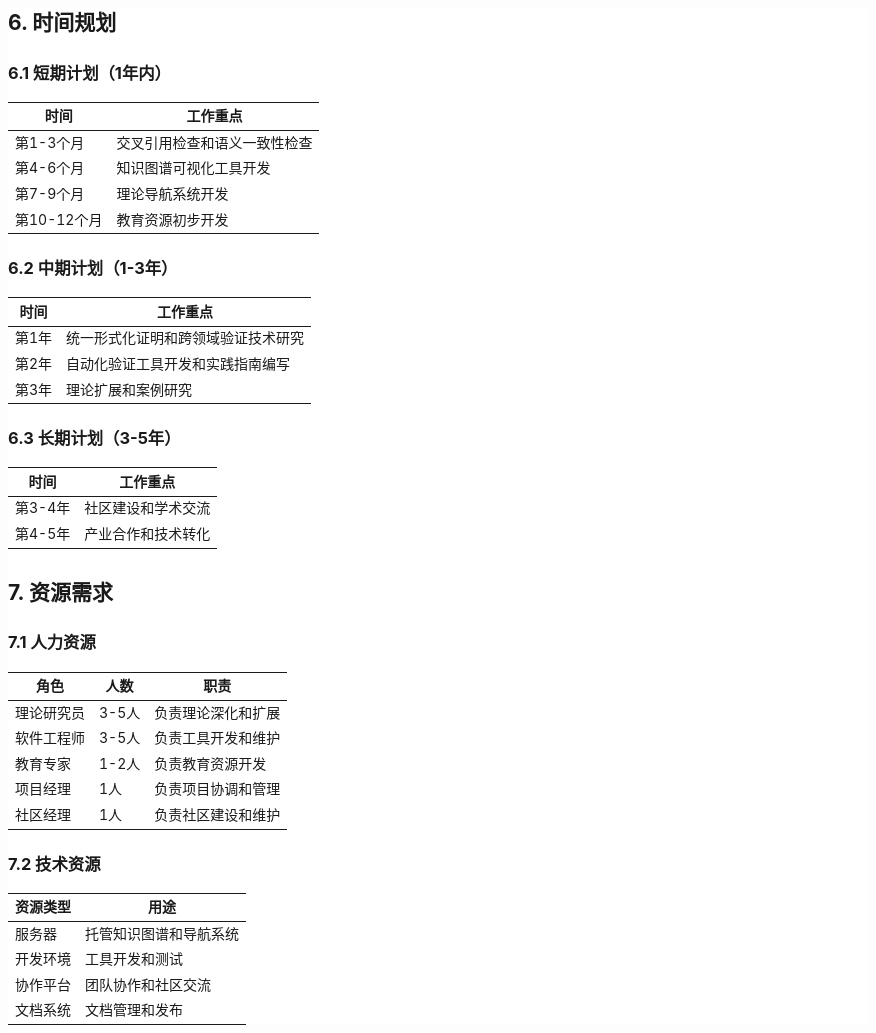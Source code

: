 ## 6. 时间规划

### 6.1 短期计划（1年内）

| 时间 | 工作重点 |
|------|---------|
| 第1-3个月 | 交叉引用检查和语义一致性检查 |
| 第4-6个月 | 知识图谱可视化工具开发 |
| 第7-9个月 | 理论导航系统开发 |
| 第10-12个月 | 教育资源初步开发 |

### 6.2 中期计划（1-3年）

| 时间 | 工作重点 |
|------|---------|
| 第1年 | 统一形式化证明和跨领域验证技术研究 |
| 第2年 | 自动化验证工具开发和实践指南编写 |
| 第3年 | 理论扩展和案例研究 |

### 6.3 长期计划（3-5年）

| 时间 | 工作重点 |
|------|---------|
| 第3-4年 | 社区建设和学术交流 |
| 第4-5年 | 产业合作和技术转化 |

## 7. 资源需求

### 7.1 人力资源

| 角色 | 人数 | 职责 |
|------|------|------|
| 理论研究员 | 3-5人 | 负责理论深化和扩展 |
| 软件工程师 | 3-5人 | 负责工具开发和维护 |
| 教育专家 | 1-2人 | 负责教育资源开发 |
| 项目经理 | 1人 | 负责项目协调和管理 |
| 社区经理 | 1人 | 负责社区建设和维护 |

### 7.2 技术资源

| 资源类型 | 用途 |
|---------|------|
| 服务器 | 托管知识图谱和导航系统 |
| 开发环境 | 工具开发和测试 |
| 协作平台 | 团队协作和社区交流 |
| 文档系统 | 文档管理和发布 |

──────

• [WHAT YOU HAVE TO DO]: Would you set down the material exactly as it stands, without the pictures?

• [ANSWER BOX]:
Source code

: ## 6. 时间规划

### 6.1 短期计划（1年内）

| 时间 | 工作重点 |
|------|---------|
| 第1-3个月 | 交叉引用检查和语义一致性检查 |
| 第4-6个月 | 知识图谱可视化工具开发 |
| 第7-9个月 | 理论导航系统开发 |
| 第10-12个月 | 教育资源初步开发 |

### 6.2 中期计划（1-3年）

| 时间 | 工作重点 |
|------|---------|
| 第1年 | 统一形式化证明和跨领域验证技术研究 |
| 第2年 | 自动化验证工具开发和实践指南编写 |
| 第3年 | 理论扩展和案例研究 |

### 6.3 长期计划（3-5年）

| 时间 | 工作重点 |
|------|---------|
| 第3-4年 | 社区建设和学术交流 |
| 第4-5年 | 产业合作和技术转化 |

## 7. 资源需求

### 7.1 人力资源

| 角色 | 人数 | 职责 |
|------|------|------|
| 理论研究员 | 3-5人 | 负责理论深化和扩展 |
| 软件工程师 | 3-5人 | 负责工具开发和维护 |
| 教育专家 | 1-2人 | 负责教育资源开发 |
| 项目经理 | 1人 | 负责项目协调和管理 |
| 社区经理 | 1人 | 负责社区建设和维护 |

### 7.2 技术资源

| 资源类型 | 用途 |
|---------|------|
| 服务器 | 托管知识图谱和导航系统 |
| 开发环境 | 工具开发和测试 |
| 协作平台 | 团队协作和社区交流 |
| 文档系统 | 文档管理和发布 |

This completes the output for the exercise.